I spoke to Michael in the locker room before the sixth game in Utah. He was the last to be recorded, and Scottie was lying on a table near him, receiving ice and electrical stimulation for his back pain. Scottie was injured while taking on so many loads from Malone and others. I said, “Mike, do you think you can go 48 tonight? “
He was very calm, very serious. “I will if I have to,” he said.
“I don’t know,” I said.
“Everything you need,” he said. “Let’s do it tonight.
He ended up playing 44 minutes and got really tired at the end. With a few minutes to play, I called a timeout, and he said, “We’re going to win this one. And I said, “I know. When Michael says that, it’s always a good sign.
Scottie was really in pain, so Michael became our offense. I told him to go to the hole because he didn’t have enough energy for his jump shot. Jazz hit him just every time he drove, and he made his free throws. When Stockton made three to give the Jazz a three-point lead with 41 seconds to go, I called time and told the players that we had a two-for-one situation: if we stopped them and scored two times, we would win.
No matter how confident you are as a coach, you really don’t want to enter a seventh game on an opponent’s court. We never played a game 7 in the finals, and there was no reason to start now.

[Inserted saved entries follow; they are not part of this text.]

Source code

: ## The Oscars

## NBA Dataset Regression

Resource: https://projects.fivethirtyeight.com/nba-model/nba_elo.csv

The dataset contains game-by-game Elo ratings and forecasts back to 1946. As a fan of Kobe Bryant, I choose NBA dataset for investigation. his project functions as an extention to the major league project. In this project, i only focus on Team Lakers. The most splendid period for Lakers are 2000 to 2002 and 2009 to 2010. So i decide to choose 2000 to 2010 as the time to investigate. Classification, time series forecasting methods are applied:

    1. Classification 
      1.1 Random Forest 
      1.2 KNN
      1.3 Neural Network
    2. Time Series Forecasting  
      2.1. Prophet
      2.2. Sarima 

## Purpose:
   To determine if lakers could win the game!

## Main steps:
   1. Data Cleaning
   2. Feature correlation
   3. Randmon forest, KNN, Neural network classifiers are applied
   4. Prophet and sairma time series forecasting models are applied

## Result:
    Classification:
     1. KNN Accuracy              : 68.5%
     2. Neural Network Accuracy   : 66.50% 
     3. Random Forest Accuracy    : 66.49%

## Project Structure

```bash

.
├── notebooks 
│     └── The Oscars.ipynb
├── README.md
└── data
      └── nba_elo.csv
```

Michael hit a layup to do it 86-85. And then he came from behind and stole the ball from Malone. At that time, I think we were of the opinion. I motioned for her to go down the courtyard. I think he saw me out of the corner of my eye pausing time out. The flow was the right thing at the moment, so we didn’t want to stop.

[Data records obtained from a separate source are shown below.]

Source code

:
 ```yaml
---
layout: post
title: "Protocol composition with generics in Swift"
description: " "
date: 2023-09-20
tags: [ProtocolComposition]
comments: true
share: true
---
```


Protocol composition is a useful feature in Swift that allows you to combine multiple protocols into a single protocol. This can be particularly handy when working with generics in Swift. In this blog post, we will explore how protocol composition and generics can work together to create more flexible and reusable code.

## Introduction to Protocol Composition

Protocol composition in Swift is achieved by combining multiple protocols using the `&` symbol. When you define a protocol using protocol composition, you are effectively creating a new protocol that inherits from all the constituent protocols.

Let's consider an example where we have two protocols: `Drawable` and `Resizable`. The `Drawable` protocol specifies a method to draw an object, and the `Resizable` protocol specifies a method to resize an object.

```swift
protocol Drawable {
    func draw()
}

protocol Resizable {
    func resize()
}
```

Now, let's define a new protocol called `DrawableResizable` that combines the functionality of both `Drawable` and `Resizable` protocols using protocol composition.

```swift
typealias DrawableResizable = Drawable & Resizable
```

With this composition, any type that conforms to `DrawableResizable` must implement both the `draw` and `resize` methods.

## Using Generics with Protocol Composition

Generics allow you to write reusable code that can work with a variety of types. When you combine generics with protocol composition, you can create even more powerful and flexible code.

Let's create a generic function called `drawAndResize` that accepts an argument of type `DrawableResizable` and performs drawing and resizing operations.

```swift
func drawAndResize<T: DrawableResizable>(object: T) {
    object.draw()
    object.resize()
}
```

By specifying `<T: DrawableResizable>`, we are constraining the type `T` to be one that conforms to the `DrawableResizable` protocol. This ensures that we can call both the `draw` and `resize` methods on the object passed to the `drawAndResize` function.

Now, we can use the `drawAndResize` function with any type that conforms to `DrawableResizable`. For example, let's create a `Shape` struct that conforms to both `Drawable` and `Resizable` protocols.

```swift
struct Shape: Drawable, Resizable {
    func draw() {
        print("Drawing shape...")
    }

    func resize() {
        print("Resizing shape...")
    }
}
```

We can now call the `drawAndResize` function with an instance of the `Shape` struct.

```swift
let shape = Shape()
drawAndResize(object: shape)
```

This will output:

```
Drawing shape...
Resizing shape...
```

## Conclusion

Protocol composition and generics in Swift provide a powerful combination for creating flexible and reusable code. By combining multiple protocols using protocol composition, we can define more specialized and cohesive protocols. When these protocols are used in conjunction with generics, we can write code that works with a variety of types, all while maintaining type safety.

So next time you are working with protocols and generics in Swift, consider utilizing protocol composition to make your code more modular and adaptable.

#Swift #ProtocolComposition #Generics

We pushed the floor aside and Michael waited for Bryon Russell to reach the ball, then he went up for a jump shot near the free throw line. I was really surprised, because I thought he would bring him back to the hoop, because his legs were gone. I didn’t know if he could do it because he was so tired. But Michael is always up to the task. It came off, and you can see in the video that it put some extra stuff on the plan, and it was perfect.
We hugged each other at the end. Difficult. I knew it was the end of many things. “What an incredible finish,” I said to Michael. “What a miraculous story. “
Now I’m done. I’m thinking about taking a whole year off, doing things I’ve never done. Like spending the winter in Hawaii, or going to a spiritual retreat in the West for a long time, or writing down some thoughts. I don’t know where or when my next stop will be.
I told Michael that I don’t know what better time to retire. His last game was like Babe Ruth hitting a grand slam at the bottom of the ninth to win the World Series, which Babe never did. But it’s Michael’s decision.
Me? The rumor started that I was leaving because I needed a hip replacement. My right calf is atrophied from a back injury I had with the Knicks, and my hip hurts. But I’m going to try a full year of yoga before I consider going under the knife.
I grew up in Montana and went to school in North Dakota, and Chicago has always seemed to be the capital of the Midwest. I have friends here and my kids have friends here, but my kids have grown up now. It was wonderful in Chicago, but I don’t think there’s anything to hold me back here.
I think back to last season and know how wonderful it was Last Dance. I have used this phrase “Last Dance” all year because I knew that no matter what, we would never have this whole band together again. The trip was unique, a moment in time that can never be resumed.
Like I said, it’s over.
Rick Telander, a former senior writer for Sports Illustrated and contributor to ESPN, is now the Chicago Sun-Times senior sports columnist and co-hosts, along with Richard Roeper, the new “Chicago Six-Times” podcast, which breaks down each episode from “The Last Dance”.